Redemptions from major clients have caused the assets of the world’s 500 largest fund managers to slip for the first time in five years, according to a Financial Times
Total assets dipped by US$1.4 trillion to US$76.7 trillion – the first time funds under management have sunk since 2011, with the biggest drops experienced by European investment houses.
The dip comes after a US$46.5-billion pullout from investment managers in 2015 by sovereign wealth funds, a move they did to support their oil-dependent economies.
“The decline in global assets demonstrates the impact of the challenging investment landscape and currency fluctuations on asset managers across the globe,” said Luba Nikulina, global head of manager research at Willis Towers Watson, which collaborated with publication Pension & Investments
to put together the research. “The economic slowdown has impacted investment performance. At the same time, asset owners [pension funds and sovereign wealth funds] are rethinking their business models by internalizing asset management capabilities.”

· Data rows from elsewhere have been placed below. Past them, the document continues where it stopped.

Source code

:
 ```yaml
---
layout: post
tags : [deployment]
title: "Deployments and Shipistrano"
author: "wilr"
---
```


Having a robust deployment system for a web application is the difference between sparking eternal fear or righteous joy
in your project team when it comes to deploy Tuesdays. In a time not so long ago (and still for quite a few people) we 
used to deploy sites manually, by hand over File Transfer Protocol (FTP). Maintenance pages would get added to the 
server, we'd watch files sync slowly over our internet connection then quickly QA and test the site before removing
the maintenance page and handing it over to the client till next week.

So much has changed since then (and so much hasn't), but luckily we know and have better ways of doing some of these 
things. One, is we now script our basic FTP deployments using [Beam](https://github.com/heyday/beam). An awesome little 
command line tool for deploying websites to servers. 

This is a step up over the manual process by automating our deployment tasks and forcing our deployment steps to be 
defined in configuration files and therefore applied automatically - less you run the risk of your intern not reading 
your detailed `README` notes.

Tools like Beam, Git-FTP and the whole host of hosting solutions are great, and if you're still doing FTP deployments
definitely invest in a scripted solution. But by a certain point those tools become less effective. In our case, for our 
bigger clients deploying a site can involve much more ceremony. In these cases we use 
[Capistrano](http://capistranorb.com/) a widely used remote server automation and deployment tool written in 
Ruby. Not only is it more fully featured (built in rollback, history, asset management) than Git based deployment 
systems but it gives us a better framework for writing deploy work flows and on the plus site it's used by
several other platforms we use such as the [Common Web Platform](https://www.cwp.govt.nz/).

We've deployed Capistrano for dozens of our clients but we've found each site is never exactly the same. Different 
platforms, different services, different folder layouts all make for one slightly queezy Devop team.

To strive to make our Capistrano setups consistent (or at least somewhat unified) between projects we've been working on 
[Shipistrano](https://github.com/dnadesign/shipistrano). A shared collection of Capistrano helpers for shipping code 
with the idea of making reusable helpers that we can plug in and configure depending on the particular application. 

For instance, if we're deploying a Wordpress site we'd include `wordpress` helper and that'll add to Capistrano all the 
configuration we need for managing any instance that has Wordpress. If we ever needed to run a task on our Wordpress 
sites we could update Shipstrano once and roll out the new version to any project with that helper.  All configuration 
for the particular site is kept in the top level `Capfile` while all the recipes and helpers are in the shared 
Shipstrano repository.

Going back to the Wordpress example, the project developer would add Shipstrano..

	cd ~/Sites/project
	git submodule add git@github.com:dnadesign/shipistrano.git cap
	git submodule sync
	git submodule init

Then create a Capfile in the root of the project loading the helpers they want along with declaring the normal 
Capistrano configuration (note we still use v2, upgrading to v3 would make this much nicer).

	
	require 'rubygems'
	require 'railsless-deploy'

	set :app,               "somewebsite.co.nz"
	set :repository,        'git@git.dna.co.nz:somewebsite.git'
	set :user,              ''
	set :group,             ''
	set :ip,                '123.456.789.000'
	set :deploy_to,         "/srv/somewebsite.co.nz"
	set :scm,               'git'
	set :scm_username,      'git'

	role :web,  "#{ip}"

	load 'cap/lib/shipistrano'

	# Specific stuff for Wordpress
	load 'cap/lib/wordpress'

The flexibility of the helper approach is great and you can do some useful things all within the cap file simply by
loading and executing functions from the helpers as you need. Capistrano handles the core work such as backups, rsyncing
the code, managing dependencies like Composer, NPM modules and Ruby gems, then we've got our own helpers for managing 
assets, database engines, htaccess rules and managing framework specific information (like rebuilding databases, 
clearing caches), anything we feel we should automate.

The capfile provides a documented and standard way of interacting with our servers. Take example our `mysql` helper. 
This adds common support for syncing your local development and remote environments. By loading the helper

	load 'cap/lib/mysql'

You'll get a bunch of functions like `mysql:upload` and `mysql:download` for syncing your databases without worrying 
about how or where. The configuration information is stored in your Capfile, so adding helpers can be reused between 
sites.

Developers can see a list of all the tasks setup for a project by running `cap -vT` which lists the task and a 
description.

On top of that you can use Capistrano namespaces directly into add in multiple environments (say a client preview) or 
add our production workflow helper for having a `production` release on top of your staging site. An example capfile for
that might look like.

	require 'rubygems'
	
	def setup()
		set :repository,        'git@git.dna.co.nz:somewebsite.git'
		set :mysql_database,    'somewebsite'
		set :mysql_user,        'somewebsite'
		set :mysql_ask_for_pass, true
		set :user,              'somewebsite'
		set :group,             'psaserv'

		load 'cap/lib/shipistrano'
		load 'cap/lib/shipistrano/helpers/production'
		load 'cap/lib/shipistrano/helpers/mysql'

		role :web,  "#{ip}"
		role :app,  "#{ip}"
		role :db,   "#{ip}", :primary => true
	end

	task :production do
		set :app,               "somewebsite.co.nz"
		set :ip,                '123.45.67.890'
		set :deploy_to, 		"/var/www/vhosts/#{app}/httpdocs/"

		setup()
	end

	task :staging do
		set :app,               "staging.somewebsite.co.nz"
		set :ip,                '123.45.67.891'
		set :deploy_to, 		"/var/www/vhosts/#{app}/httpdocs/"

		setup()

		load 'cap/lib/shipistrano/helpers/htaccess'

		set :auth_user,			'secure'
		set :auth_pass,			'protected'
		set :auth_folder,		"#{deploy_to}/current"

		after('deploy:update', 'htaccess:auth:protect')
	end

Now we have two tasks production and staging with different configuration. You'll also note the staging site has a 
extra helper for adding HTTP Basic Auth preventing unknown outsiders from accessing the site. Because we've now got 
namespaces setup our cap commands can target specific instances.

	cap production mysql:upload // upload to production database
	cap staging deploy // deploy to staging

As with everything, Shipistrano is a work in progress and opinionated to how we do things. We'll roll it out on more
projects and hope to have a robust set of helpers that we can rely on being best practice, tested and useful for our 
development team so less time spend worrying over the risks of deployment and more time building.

A case in point is Calstrs, the third-largest US pension scheme, which last week announced its intention to redeem approximately US$20 billion from its external fund managers. “For every US$10 we pay an outside manager [to run our assets], we would pay US$1 inside,” said Calstrs CEO Jack Ehnes. “That is a pretty daunting ratio.”

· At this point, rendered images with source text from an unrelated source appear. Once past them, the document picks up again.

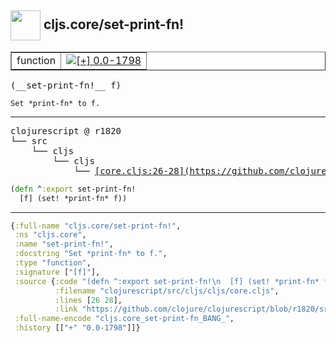 ## <img width="48px" valign="middle" src="http://i.imgur.com/Hi20huC.png"> cljs.core/set-print-fn!

 <table border="1">
<tr>
<td>function</td>
<td><a href="https://github.com/cljsinfo/api-refs/tree/0.0-1798"><img valign="middle" alt="[+] 0.0-1798" src="https://img.shields.io/badge/+-0.0--1798-lightgrey.svg"></a> </td>
</tr>
</table>

 <samp>
(__set-print-fn!__ f)<br>
</samp>

```
Set *print-fn* to f.
```

---

 <pre>
clojurescript @ r1820
└── src
    └── cljs
        └── cljs
            └── <ins>[core.cljs:26-28](https://github.com/clojure/clojurescript/blob/r1820/src/cljs/cljs/core.cljs#L26-L28)</ins>
</pre>

```clj
(defn ^:export set-print-fn!
  [f] (set! *print-fn* f))
```


---

```clj
{:full-name "cljs.core/set-print-fn!",
 :ns "cljs.core",
 :name "set-print-fn!",
 :docstring "Set *print-fn* to f.",
 :type "function",
 :signature ["[f]"],
 :source {:code "(defn ^:export set-print-fn!\n  [f] (set! *print-fn* f))",
          :filename "clojurescript/src/cljs/cljs/core.cljs",
          :lines [26 28],
          :link "https://github.com/clojure/clojurescript/blob/r1820/src/cljs/cljs/core.cljs#L26-L28"},
 :full-name-encode "cljs.core_set-print-fn_BANG_",
 :history [["+" "0.0-1798"]]}

```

According to the research, US fund managers’ AUM dropped to US$44 trillion in the year to the end of 2015, while European managers took a more significant 3.3% blow that has taken them down to US$25.1 trillion.
The top 20 managers’ assets saw a 1% decrease from US$32.5 trillion to $US32.1 trillion, their share of total assets rose from 41.6% to 41.9%.
“It has been a tough last few years [for asset managers] and unfortunately this is set to continue,” said Numis analyst David McCann, who went on to predict more industry consolidation as pressure from decreasing profit margins mounts.